[HN Gopher] Track HN: Survival Rate of Show HN Stories
       ___________________________________________________________________
        
       Track HN: Survival Rate of Show HN Stories
        
       Author : namiwang
       Score  : 126 points
       Date   : 2023-06-13 17:25 UTC (5 hours ago)
        
 (HTM) web link (nami.land)
 (TXT) w3m dump (nami.land)
        
       | gkoberger wrote:
       | I'm happy to say that the reports of my death here are greatly
       | exaggerated :)
       | 
       | I'm the owner of both #4 and #140 on the Top-scoring Show HN
       | Stories that Didn't Survive... but both are very much alive!
       | 
       | #4 StackSort was a Github.com page, but on 2021 they made it so
       | only Github.io wroks. If dang sees this, I'd really appreciate if
       | you could change the URL for
       | https://news.ycombinator.com/item?id=5395463 to use github.io!
       | 
       | #140 ReadMe has the same io/com issue, in the opposite direction!
       | we redirect readme.io to readme.com now, which seems to be why
       | it's flagged.
        
         | codetrotter wrote:
         | The main page https://gkoberger.github.io/ that the
         | https://gkoberger.github.com/ link suggests going to gives a
         | 404 as well. Could be a good idea to add a main page for
         | https://gkoberger.github.io/ that links the StackSort page and
         | anything else
        
         | 12907835202 wrote:
         | How on earth did you get readme.com?
         | 
         | I'm assuming someone else owned it, whenever I see that and all
         | the "make an offer" links I move on and ignore it. Was the
         | process easy?
        
       | AndrewKemendo wrote:
       | I am also, along with gkoberger happy to say that we didn't die
       | after our Show HN (Show HN: A Covid-19 testing location site that
       | a group of us are building)
       | 
       | https://news.ycombinator.com/item?id=22650725
       | 
       | In fact we were so successful that we were able to shut it down
       | less than a year after we started (It's on the list as a very
       | reasonable Type II error ;))
       | 
       | Thanks to the HN community for helping us get an amazing
       | Temporary product out and shut down successfully
        
       | karaterobot wrote:
       | I know you mention there are lots of reasons for false positives
       | and negatives, but does your methodology account for length of
       | time at all?
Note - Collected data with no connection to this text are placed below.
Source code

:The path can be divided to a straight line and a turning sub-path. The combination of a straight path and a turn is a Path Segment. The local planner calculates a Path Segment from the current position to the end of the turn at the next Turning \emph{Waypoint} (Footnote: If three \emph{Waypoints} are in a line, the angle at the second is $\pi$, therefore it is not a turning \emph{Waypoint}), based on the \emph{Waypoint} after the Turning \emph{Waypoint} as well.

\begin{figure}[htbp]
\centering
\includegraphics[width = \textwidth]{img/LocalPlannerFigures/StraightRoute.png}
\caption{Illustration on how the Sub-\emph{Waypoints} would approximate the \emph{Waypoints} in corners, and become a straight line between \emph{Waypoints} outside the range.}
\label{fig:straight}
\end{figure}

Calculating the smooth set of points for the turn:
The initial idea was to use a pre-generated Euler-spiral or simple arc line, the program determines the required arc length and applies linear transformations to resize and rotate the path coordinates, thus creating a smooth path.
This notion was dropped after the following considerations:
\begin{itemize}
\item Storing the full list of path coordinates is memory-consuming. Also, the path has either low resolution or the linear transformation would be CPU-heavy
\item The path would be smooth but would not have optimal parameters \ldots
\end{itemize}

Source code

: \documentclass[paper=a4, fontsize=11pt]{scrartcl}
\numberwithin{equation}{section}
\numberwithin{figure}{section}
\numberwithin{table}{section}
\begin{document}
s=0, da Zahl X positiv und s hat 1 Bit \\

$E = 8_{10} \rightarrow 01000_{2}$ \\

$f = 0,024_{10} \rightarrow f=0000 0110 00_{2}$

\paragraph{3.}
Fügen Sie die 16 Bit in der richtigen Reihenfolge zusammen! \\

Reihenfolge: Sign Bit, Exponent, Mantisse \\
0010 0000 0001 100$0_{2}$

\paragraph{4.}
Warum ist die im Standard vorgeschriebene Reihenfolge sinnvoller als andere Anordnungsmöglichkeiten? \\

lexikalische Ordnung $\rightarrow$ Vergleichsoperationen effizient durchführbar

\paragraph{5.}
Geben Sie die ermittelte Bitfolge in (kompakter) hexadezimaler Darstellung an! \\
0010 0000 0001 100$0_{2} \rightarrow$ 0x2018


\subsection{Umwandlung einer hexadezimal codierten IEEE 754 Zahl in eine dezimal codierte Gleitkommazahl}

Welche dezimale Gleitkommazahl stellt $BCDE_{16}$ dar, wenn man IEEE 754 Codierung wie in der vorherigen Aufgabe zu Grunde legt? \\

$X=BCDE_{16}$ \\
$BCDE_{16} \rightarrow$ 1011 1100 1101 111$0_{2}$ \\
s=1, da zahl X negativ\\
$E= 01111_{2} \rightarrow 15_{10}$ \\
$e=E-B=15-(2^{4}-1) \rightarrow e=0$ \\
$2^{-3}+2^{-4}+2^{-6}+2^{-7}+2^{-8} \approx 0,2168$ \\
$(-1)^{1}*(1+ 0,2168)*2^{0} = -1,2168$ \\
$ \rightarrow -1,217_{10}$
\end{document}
Meaning, if a project was posted to HN in 2009, it
       | could have been successful for 14 years and then closed down, or
       | just changed URLs somewhere along the way, and in that case it
       | would be counted as a failure even though it wasn't. Likewise, if
       | it was posted in May, 2023 and is still around, that doesn't mean
       | much because it's still flying the Grand Opening banner,
       | practically.
        
         | h0l0cube wrote:
         | Exactly. Some of these graphs are really flawed. Like the
         | heatmap for the top 1% which pretty much mirrors the submission
         | heatmap. I want to see what _portion_ of submissions _for that
         | time slot_ reached 1%, not of all submissions. There could be
         | time slots that perform exceedingly well outside of popular
         | times.
        
       | billllll wrote:
       | I'd love to get some correlation with rank, or even filtering of
       | lower scoring posts.
       | 
       | From what I know, HN posts are often used as a signal for
       | viability of a project. In that case, you can't make a conclusion
       | on the effectiveness of Show HN posts, because some of them will
       | die off by design.
        
       | reaperman wrote:
       | > Extra: ChatGPT Gave a Wrong RegexPermalink I consulted ChatGPT
       | for a regex to extract domains from urls, and it gave a flawed
       | one:
       | 
       | ^(?:https?:\/\/)?(?:[^@\n]+@)?(?:www\\.)?([^:\/\n?]+).
       | 
       | It even gave reasonable detailed explanations which convinced me.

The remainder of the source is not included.